Clemente Spera (Novara (?), c. 1661 – Milan, 1742) was an Italian painter of the Baroque period principally active in Milan. He was a specialist architectural painter who created capricci, i.e. architectural fantasies, placing together buildings, archaeological ruins and other architectural elements in fictional and often fantastical combinations together with figures. He was a frequent collaborator with the prominent painter Alessandro Magnasco and painted for him the scenic background architectural elements and ruins.
Very little is known for certain about Clemente Spera's life. He is believed to have been born in Novara, in Piedmont. He was trained in Milan in the workshop of Giovanni Ghisolfi. He was active in Milan throughout his career.
Spera made a name as a painter of architecture, in particular of classical ruins and capricci. He was sought after by eminent figure painters to paint in the architectural elements of their compositions.

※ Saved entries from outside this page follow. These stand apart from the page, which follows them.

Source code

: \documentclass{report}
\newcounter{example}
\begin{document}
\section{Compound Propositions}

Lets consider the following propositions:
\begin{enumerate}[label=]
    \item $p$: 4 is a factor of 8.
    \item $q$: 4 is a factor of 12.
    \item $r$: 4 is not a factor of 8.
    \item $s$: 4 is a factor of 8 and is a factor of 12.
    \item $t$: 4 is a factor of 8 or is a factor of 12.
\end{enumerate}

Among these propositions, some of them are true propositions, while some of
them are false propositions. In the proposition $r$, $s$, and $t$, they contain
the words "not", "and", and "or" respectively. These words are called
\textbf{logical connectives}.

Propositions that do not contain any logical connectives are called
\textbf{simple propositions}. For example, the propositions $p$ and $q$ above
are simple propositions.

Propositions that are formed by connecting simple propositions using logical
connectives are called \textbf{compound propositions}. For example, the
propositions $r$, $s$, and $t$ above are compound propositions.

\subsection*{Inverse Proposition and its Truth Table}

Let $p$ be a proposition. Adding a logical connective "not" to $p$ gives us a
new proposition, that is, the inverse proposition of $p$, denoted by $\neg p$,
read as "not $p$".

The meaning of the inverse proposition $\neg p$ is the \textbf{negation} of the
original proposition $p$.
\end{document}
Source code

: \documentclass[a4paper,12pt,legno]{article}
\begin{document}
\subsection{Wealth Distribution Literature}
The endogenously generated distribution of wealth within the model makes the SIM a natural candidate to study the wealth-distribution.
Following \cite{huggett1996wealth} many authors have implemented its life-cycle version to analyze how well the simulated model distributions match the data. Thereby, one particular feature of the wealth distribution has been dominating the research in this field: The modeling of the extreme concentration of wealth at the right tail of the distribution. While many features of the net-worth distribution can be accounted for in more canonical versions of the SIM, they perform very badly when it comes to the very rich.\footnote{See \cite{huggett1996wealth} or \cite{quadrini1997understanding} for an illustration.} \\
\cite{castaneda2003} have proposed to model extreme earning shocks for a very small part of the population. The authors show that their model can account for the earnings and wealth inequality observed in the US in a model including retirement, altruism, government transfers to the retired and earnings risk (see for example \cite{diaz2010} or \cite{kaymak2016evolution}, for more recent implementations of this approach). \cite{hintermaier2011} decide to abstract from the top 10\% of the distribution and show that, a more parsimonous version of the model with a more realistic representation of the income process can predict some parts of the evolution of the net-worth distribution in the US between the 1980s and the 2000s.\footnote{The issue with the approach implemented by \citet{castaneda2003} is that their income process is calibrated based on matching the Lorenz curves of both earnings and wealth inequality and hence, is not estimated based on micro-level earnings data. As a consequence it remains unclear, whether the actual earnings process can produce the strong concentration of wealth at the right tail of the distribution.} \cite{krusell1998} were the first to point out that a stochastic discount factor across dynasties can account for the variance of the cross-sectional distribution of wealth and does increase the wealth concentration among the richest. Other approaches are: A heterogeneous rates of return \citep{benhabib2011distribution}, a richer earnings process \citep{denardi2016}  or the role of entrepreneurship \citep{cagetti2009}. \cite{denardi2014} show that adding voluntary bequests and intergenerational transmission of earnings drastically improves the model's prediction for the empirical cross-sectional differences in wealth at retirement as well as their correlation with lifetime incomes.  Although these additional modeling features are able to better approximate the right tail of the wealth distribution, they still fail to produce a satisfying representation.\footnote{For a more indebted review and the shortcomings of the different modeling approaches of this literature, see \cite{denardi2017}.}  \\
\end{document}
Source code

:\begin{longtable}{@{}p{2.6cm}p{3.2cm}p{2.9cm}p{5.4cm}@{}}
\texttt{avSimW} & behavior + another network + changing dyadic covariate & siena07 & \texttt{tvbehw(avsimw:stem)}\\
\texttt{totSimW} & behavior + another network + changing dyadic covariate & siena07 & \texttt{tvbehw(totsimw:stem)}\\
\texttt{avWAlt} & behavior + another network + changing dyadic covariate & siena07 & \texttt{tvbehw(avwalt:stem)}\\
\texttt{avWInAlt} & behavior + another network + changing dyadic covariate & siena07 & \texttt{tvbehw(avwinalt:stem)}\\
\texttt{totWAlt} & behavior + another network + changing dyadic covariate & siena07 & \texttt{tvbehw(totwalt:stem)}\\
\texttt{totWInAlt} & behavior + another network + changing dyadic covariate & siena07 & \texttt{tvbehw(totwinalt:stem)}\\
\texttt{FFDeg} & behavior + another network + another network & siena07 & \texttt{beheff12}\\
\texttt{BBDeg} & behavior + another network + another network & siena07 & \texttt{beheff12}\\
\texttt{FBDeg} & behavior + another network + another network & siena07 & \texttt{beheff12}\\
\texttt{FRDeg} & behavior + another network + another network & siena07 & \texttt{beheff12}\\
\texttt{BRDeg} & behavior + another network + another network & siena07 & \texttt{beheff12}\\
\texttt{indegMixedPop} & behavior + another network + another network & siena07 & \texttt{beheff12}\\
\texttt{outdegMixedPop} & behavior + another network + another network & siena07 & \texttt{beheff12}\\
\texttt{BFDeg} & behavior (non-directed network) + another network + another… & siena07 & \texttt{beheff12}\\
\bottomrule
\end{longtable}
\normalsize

Spera’s collaborations with Magnasco are the best-known. Spera painted the architectural elements, often ruins of sumptuous classical buildings that supported the often wild scenes depicted by Magnasco. A typical example of such a collaboration is the Feast of Satyrs (between 1710 and 1715, Museum Kunstpalast). In this picture the artists seems to have intended to accentuate the caricatural aspects of the behavior of the feasting satyrs. Architecture, landscape and sky are used to express the internal state of the various figures. Bizarre, crumbling remnants of sublime architecture provide the backdrop for the funny goings-on of the satyrs. In rhythmic repetition three successively staggered, large arches with feathery vegetation divide the space of the composition. The center of the space is occupied by a vine-covered, broken column shaft. The figures seem almost reduced to casual narration and yet their turbulence and drunkenness are reflected in the moving, bizarre ruins. The viewer is kept at a distance from the carousing satyrs. One sleeping drunkard on the left and another with a goat on the right only show their bare backsides. A third satyr who clings to the large column shaft appears to have no good intentions. Only at second glance it becomes clear that the apparent disorder is organized by a strict ordering principle, since all three satyrs embrace the center in the form of an equilateral triangle.